Yesterday I read a news item in which Trump was quoted as saying, “I don’t know why he (Carney) wants to meet.” It seems a bad way to start a convention of the newly elected Carney, Trump and senior bureaucrats of two of the world’s greatest trading partners. Their meeting is scheduled for today.
Although there is little of Trump to predict other than steadfastness to his current playbook, Carney is obviously taking the strategic step to permit Trump to withdraw from his focus. It is more likely that Carney will sidestep the intransigence and promote instead the new Canadian perspective of world trade. I have no doubt that in the background Carney has already made overtures to numerous other trading partners including China, Mexico, Britain and Europe. Nor do I imagine that Carney will say much if anything about those alliances. Carney has already proclaimed with unambiguous import that the old relation with USA is over.
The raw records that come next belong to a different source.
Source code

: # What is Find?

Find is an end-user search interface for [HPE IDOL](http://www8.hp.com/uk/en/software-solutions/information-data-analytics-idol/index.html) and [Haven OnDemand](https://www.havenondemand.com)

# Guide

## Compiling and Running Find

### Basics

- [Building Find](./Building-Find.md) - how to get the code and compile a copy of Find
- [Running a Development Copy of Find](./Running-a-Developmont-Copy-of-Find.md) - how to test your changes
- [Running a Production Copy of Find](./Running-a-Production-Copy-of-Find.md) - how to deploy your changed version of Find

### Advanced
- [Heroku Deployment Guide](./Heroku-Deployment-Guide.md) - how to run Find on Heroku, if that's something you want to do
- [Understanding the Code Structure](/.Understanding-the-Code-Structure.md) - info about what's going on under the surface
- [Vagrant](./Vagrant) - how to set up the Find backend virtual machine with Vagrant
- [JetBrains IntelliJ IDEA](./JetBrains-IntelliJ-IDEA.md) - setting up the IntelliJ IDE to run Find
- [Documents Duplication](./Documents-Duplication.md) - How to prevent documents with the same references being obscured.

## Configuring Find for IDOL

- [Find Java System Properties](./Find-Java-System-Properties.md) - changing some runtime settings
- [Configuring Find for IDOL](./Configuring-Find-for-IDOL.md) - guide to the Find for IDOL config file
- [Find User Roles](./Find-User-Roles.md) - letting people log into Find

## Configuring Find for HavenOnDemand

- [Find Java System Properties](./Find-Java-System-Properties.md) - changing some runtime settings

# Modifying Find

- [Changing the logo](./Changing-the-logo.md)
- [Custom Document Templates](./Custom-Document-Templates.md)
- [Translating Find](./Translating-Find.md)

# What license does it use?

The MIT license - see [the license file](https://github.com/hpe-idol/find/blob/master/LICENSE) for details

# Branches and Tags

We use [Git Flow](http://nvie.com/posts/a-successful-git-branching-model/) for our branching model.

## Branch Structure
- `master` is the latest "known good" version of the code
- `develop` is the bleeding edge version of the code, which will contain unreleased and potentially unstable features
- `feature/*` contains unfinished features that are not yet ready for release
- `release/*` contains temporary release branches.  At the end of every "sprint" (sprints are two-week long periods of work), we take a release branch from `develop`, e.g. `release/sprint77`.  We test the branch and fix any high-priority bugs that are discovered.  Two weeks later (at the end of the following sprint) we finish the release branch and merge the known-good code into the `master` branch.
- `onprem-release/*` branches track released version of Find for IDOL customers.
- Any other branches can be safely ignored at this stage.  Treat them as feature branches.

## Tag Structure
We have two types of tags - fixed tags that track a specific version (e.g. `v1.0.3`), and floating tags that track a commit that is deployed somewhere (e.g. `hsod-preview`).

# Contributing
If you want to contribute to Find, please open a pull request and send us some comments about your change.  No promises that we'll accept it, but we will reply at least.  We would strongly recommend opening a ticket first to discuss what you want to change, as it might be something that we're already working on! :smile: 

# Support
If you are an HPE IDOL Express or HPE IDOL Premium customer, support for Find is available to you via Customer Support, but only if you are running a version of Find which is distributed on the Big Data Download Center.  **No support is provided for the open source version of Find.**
Even if Trump opts to correspond with Carney – and no doubt claim his victory for having done so – my greater suspicion is that Carney will not be readily moveable from what likely has already developed within the Canadian perspective. The economic education of Carney is of course to his indisputable credit. Although Trump may have qualified advisors, he’s not normally inclined to listen to them; and, if the media is to be trusted, most qualified economists are telling Trump to step back from his trade proposals.
In the end today’s prime ministerial meeting may go down as yet one more banderilla in the neck of the Trump administration. If, as appears to be the universal conclusion from every quarter of the globe, Trump’s economic policies are doomed to failure it may be only a matter of time before the sword is revealed from behind the muleta. The paradox is that it will be a self-inflicted wound.